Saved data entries
━━━━━━━━━━━━━━━━━━━━━━━━━━━━━━

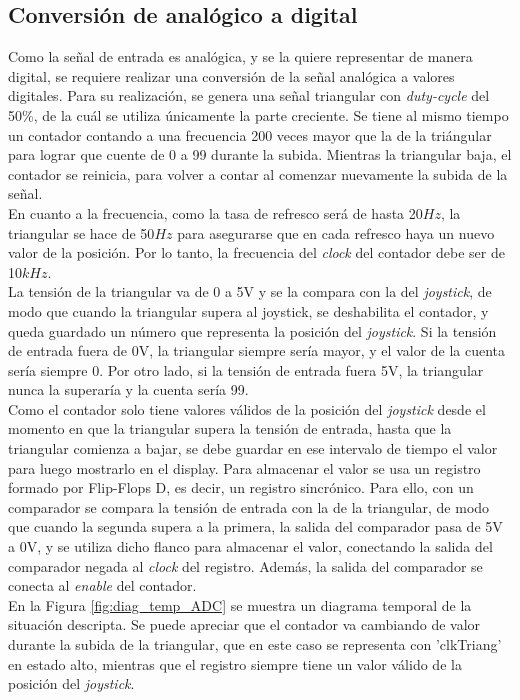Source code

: \documentclass[11pt, a4paper]{article}
\begin{document}
\subsection{Conversi\'on de anal\'ogico a digital}
%
Como la señal de entrada es anal\'ogica, y se la quiere representar de manera digital, se requiere realizar una conversi\'on de la señal anal\'ogica a valores digitales. Para su realizaci\'on, se genera una se\~nal triangular con \textit{duty-cycle} del 50\%, de la cu\'al se utiliza \'unicamente la parte creciente. Se tiene al mismo tiempo un contador contando a una frecuencia 200 veces mayor que la de la tri\'angular para lograr que cuente de 0 a 99 durante la subida. Mientras la triangular baja, el contador se reinicia, para volver a contar al comenzar nuevamente la subida de la señal. \\
En cuanto a la frecuencia, como la tasa de refresco ser\'a de hasta 20$Hz$, la triangular se hace de 50$Hz$ para asegurarse que en cada refresco haya un nuevo valor de la posici\'on. Por lo tanto, la frecuencia del \textit{clock} del contador debe ser de 10$kHz$.\\
La tensi\'on de la triangular va de 0 a 5V y se la compara con la del \textit{joystick}, de modo que cuando la triangular supera al joystick, se deshabilita el contador, y queda guardado un n\'umero que representa la posici\'on del \textit{joystick}. Si la tensi\'on de entrada fuera de 0V, la triangular siempre ser\'ia mayor, y el valor de la cuenta ser\'ia siempre 0. Por otro lado, si la tensi\'on de entrada fuera 5V, la triangular nunca la superar\'ia y la cuenta ser\'ia 99. \\
Como el contador solo tiene valores v\'alidos de la posici\'on del \textit{joystick} desde el momento en que la triangular supera la tensi\'on de entrada, hasta que la triangular comienza a bajar, se debe guardar en ese intervalo de tiempo el valor para luego mostrarlo en el display. Para almacenar el valor se usa un registro formado por Flip-Flops D, es decir, un registro sincr\'onico. Para ello, con un comparador se compara la tensi\'on de entrada con la de la triangular, de modo que cuando la segunda supera a la primera, la salida del comparador pasa de 5V a 0V, y se utiliza dicho flanco para almacenar el valor, conectando la salida del comparador negada al \textit{clock} del registro. Adem\'as, la salida del comparador se conecta al \textit{enable} del contador.\\
En la Figura \ref{fig:diag_temp_ADC} se muestra un diagrama temporal de la situaci\'on descripta. Se puede apreciar que el contador va cambiando de valor durante la subida de la triangular, que en este caso se representa con 'clkTriang' en estado alto, mientras que el registro siempre tiene un valor v\'alido de la posici\'on del \textit{joystick}.
\end{document}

━━━━━━━━━━━━━━━━━━━━━━━━━━━━━━

* **Work to complete**
Go through the data above and return each line containing the string "anal".

* **Answer below**
\subsection{Conversi\'on de anal\'ogico a digital}
Como la señal de entrada es anal\'ogica, y se la quiere representar de manera digital, se requiere realizar una conversi\'on de la señal anal\'ogica a valores digitales. Para su realizaci\'on, se genera una se\~nal triangular con \textit{duty-cycle} del 50\%, de la cu\'al se utiliza \'unicamente la parte creciente. Se tiene al mismo tiempo un contador contando a una frecuencia 200 veces mayor que la de la tri\'angular para lograr que cuente de 0 a 99 durante la subida. Mientras la triangular baja, el contador se reinicia, para volver a contar al comenzar nuevamente la subida de la señal. \\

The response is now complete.